Maker Pro
Maker Pro

fast universal compression scheme and its implementation in VHDL


Jens Mander

Hi folks,

my name is Jens and I am student of the Technical University Berlin. Through
my course of study in microelectronics VHDL design is becoming my favorite
hobby. My other interests are signal processing and compression in general.
Lately I purchased an FPGA Evalution board second-hand (guess where?) and I
am now starting my first "private" implementations. Just to give you a short
intro... ;-)

I am interested in implementing compression algorithms using VHDL on an
FPGA. I want to build a data transmission system that compresses portions of
the incoming data (not the whole data but "frames" of like 800 bytes)
on-the-fly. In my search for a fast (i.e. real-time capable at a "desired"
data rate of - let's say - 300 MHZ?) "universal" compression scheme I came
across the following stepping stones:

- is there any free example code for compression algorithms available in
VHDL to get an overview and a first impression of implementation complexity?

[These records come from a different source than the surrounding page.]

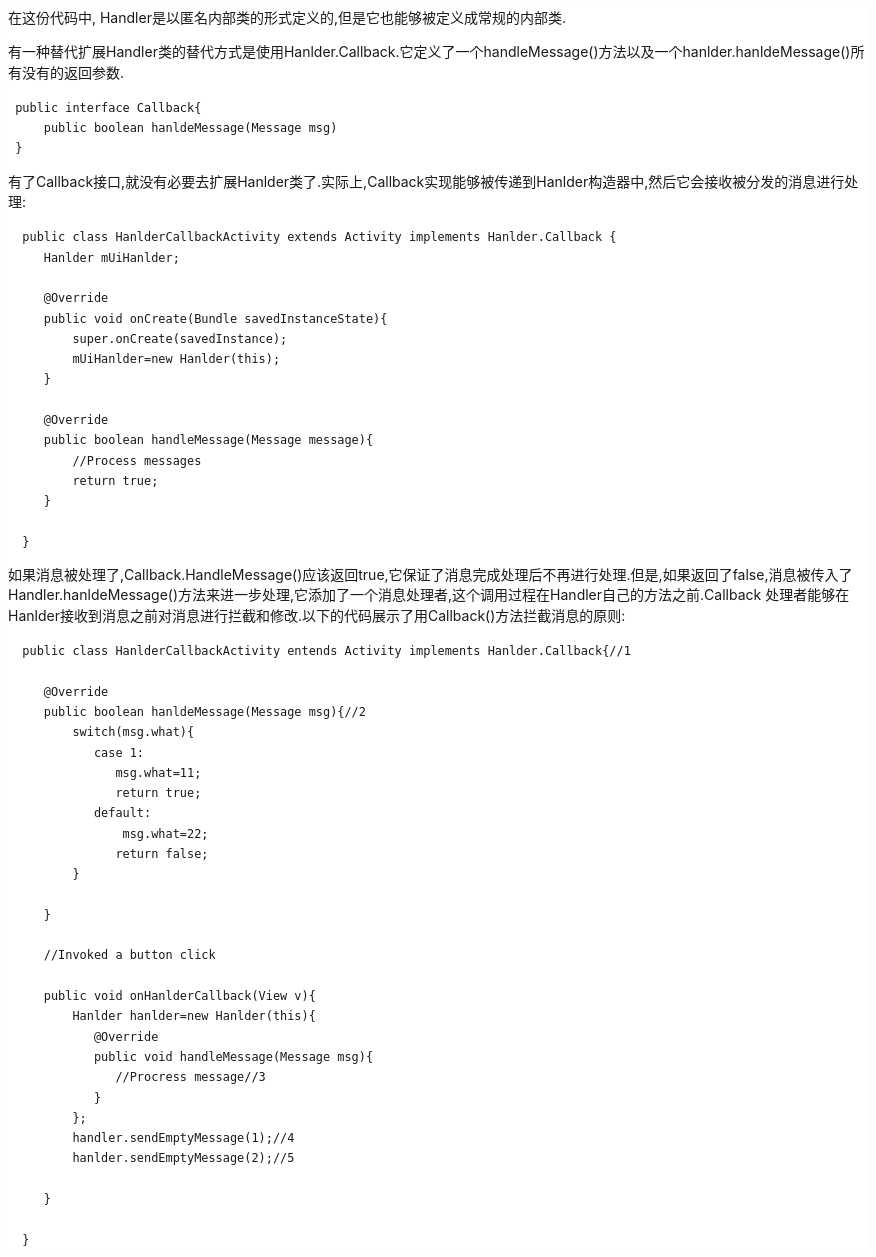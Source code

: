 在这份代码中, Handler是以匿名内部类的形式定义的,但是它也能够被定义成常规的内部类.

有一种替代扩展Handler类的替代方式是使用Hanlder.Callback.它定义了一个handleMessage()方法以及一个hanlder.hanldeMessage()所有没有的返回参数.

```
 public interface Callback{
     public boolean hanldeMessage(Message msg)
 }
```

有了Callback接口,就没有必要去扩展Hanlder类了.实际上,Callback实现能够被传递到Hanlder构造器中,然后它会接收被分发的消息进行处理:

```
  public class HanlderCallbackActivity extends Activity implements Hanlder.Callback {
     Hanlder mUiHanlder;
     
     @Override 
     public void onCreate(Bundle savedInstanceState){
         super.onCreate(savedInstance);
         mUiHanlder=new Hanlder(this);
     }
     
     @Override
     public boolean handleMessage(Message message){
         //Process messages
         return true;
     }
    
  }
```

如果消息被处理了,Callback.HandleMessage()应该返回true,它保证了消息完成处理后不再进行处理.但是,如果返回了false,消息被传入了Handler.hanldeMessage()方法来进一步处理,它添加了一个消息处理者,这个调用过程在Handler自己的方法之前.Callback 处理者能够在Hanlder接收到消息之前对消息进行拦截和修改.以下的代码展示了用Callback()方法拦截消息的原则:

```
  public class HanlderCallbackActivity entends Activity implements Hanlder.Callback{//1
     
     @Override
     public boolean hanldeMessage(Message msg){//2
         switch(msg.what){
            case 1:
               msg.what=11;
               return true;
            default:
                msg.what=22;
               return false;    
         } 
       
     }
     
     //Invoked a button click
     
     public void onHanlderCallback(View v){
         Hanlder hanlder=new Hanlder(this){
            @Override
            public void handleMessage(Message msg){
               //Procress message//3
            }
         };
         handler.sendEmptyMessage(1);//4
         hanlder.sendEmptyMessage(2);//5
           
     }
  
  }
```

- what would you think are the most promising algorithms for my purpose
(i.e. when statistics and semantics of the input data are unknown), first of
all I thought of delta encoding, sorted RLE, LZ, ....?

- as the input data is unknown the álgorithm must be lossless, reducing
redundancy (if possible), not irrelevancy. what are the theoretical limits
of "universal" compression, not emphazizing one particular statistical
property (like similar by values in succession)?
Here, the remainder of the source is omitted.